The C-terminal peptide of alpha-1-antitrypsin increases low density lipoprotein binding in HepG2 cells.

Hydrophobic fragments generated from various proteolytically degraded precursor proteins are known to form amyloid fibrils which have biological effects unrelated to precursor function. We examined the effects on HepG2 cells of the fibrillar and soluble C-terminal peptide [AAT-(358-394)] generated during the cleavage of the alpha-1-antitrypsin molecule by target proteinase.

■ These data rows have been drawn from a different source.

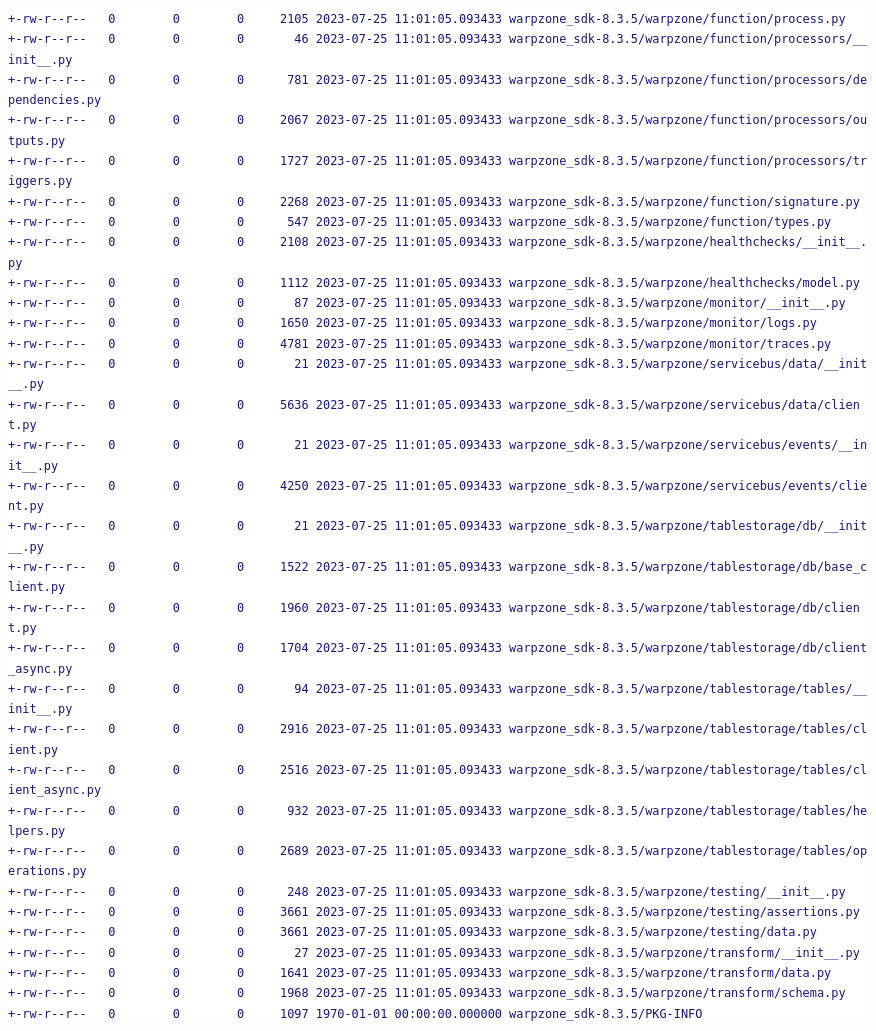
 ```diff
+-rw-r--r--   0        0        0     2105 2023-07-25 11:01:05.093433 warpzone_sdk-8.3.5/warpzone/function/process.py
+-rw-r--r--   0        0        0       46 2023-07-25 11:01:05.093433 warpzone_sdk-8.3.5/warpzone/function/processors/__init__.py
+-rw-r--r--   0        0        0      781 2023-07-25 11:01:05.093433 warpzone_sdk-8.3.5/warpzone/function/processors/dependencies.py
+-rw-r--r--   0        0        0     2067 2023-07-25 11:01:05.093433 warpzone_sdk-8.3.5/warpzone/function/processors/outputs.py
+-rw-r--r--   0        0        0     1727 2023-07-25 11:01:05.093433 warpzone_sdk-8.3.5/warpzone/function/processors/triggers.py
+-rw-r--r--   0        0        0     2268 2023-07-25 11:01:05.093433 warpzone_sdk-8.3.5/warpzone/function/signature.py
+-rw-r--r--   0        0        0      547 2023-07-25 11:01:05.093433 warpzone_sdk-8.3.5/warpzone/function/types.py
+-rw-r--r--   0        0        0     2108 2023-07-25 11:01:05.093433 warpzone_sdk-8.3.5/warpzone/healthchecks/__init__.py
+-rw-r--r--   0        0        0     1112 2023-07-25 11:01:05.093433 warpzone_sdk-8.3.5/warpzone/healthchecks/model.py
+-rw-r--r--   0        0        0       87 2023-07-25 11:01:05.093433 warpzone_sdk-8.3.5/warpzone/monitor/__init__.py
+-rw-r--r--   0        0        0     1650 2023-07-25 11:01:05.093433 warpzone_sdk-8.3.5/warpzone/monitor/logs.py
+-rw-r--r--   0        0        0     4781 2023-07-25 11:01:05.093433 warpzone_sdk-8.3.5/warpzone/monitor/traces.py
+-rw-r--r--   0        0        0       21 2023-07-25 11:01:05.093433 warpzone_sdk-8.3.5/warpzone/servicebus/data/__init__.py
+-rw-r--r--   0        0        0     5636 2023-07-25 11:01:05.093433 warpzone_sdk-8.3.5/warpzone/servicebus/data/client.py
+-rw-r--r--   0        0        0       21 2023-07-25 11:01:05.093433 warpzone_sdk-8.3.5/warpzone/servicebus/events/__init__.py
+-rw-r--r--   0        0        0     4250 2023-07-25 11:01:05.093433 warpzone_sdk-8.3.5/warpzone/servicebus/events/client.py
+-rw-r--r--   0        0        0       21 2023-07-25 11:01:05.093433 warpzone_sdk-8.3.5/warpzone/tablestorage/db/__init__.py
+-rw-r--r--   0        0        0     1522 2023-07-25 11:01:05.093433 warpzone_sdk-8.3.5/warpzone/tablestorage/db/base_client.py
+-rw-r--r--   0        0        0     1960 2023-07-25 11:01:05.093433 warpzone_sdk-8.3.5/warpzone/tablestorage/db/client.py
+-rw-r--r--   0        0        0     1704 2023-07-25 11:01:05.093433 warpzone_sdk-8.3.5/warpzone/tablestorage/db/client_async.py
+-rw-r--r--   0        0        0       94 2023-07-25 11:01:05.093433 warpzone_sdk-8.3.5/warpzone/tablestorage/tables/__init__.py
+-rw-r--r--   0        0        0     2916 2023-07-25 11:01:05.093433 warpzone_sdk-8.3.5/warpzone/tablestorage/tables/client.py
+-rw-r--r--   0        0        0     2516 2023-07-25 11:01:05.093433 warpzone_sdk-8.3.5/warpzone/tablestorage/tables/client_async.py
+-rw-r--r--   0        0        0      932 2023-07-25 11:01:05.093433 warpzone_sdk-8.3.5/warpzone/tablestorage/tables/helpers.py
+-rw-r--r--   0        0        0     2689 2023-07-25 11:01:05.093433 warpzone_sdk-8.3.5/warpzone/tablestorage/tables/operations.py
+-rw-r--r--   0        0        0      248 2023-07-25 11:01:05.093433 warpzone_sdk-8.3.5/warpzone/testing/__init__.py
+-rw-r--r--   0        0        0     3661 2023-07-25 11:01:05.093433 warpzone_sdk-8.3.5/warpzone/testing/assertions.py
+-rw-r--r--   0        0        0     3661 2023-07-25 11:01:05.093433 warpzone_sdk-8.3.5/warpzone/testing/data.py
+-rw-r--r--   0        0        0       27 2023-07-25 11:01:05.093433 warpzone_sdk-8.3.5/warpzone/transform/__init__.py
+-rw-r--r--   0        0        0     1641 2023-07-25 11:01:05.093433 warpzone_sdk-8.3.5/warpzone/transform/data.py
+-rw-r--r--   0        0        0     1968 2023-07-25 11:01:05.093433 warpzone_sdk-8.3.5/warpzone/transform/schema.py
+-rw-r--r--   0        0        0     1097 1970-01-01 00:00:00.000000 warpzone_sdk-8.3.5/PKG-INFO
```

Soluble and fibrillar forms of AAT-(358-394)-peptide increased low-density lipoprotein (LDL) binding by 1-fold and 15-fold, respectively, an effect which was diminished by incubation or coincubation of cells with LDL, but was not affected by the serpin-enzyme complex. This effect of AAT-(358-394)-peptide appears to be on LDL receptor binding and not on the serpin-enzyme complex (SEC) or LDL receptor-related protein binding. The terminal deoxynucleotidyl transferase-biotin dUTP nick-end labeling assay for apoptosis showed increased DNA fragmentation in cells incubated with AAT-(358-394)-peptide fibrils relative to controls and LDL-incubated cells. [3H]Thymidine incorporation in cells incubated with fibrils for 4 days decreased by 60%. We conclude that interaction of AAT-(358-394)-peptide fibrils with cell surface receptor(s) disturbs intracellular cholesterol homeostasis and induces cell death.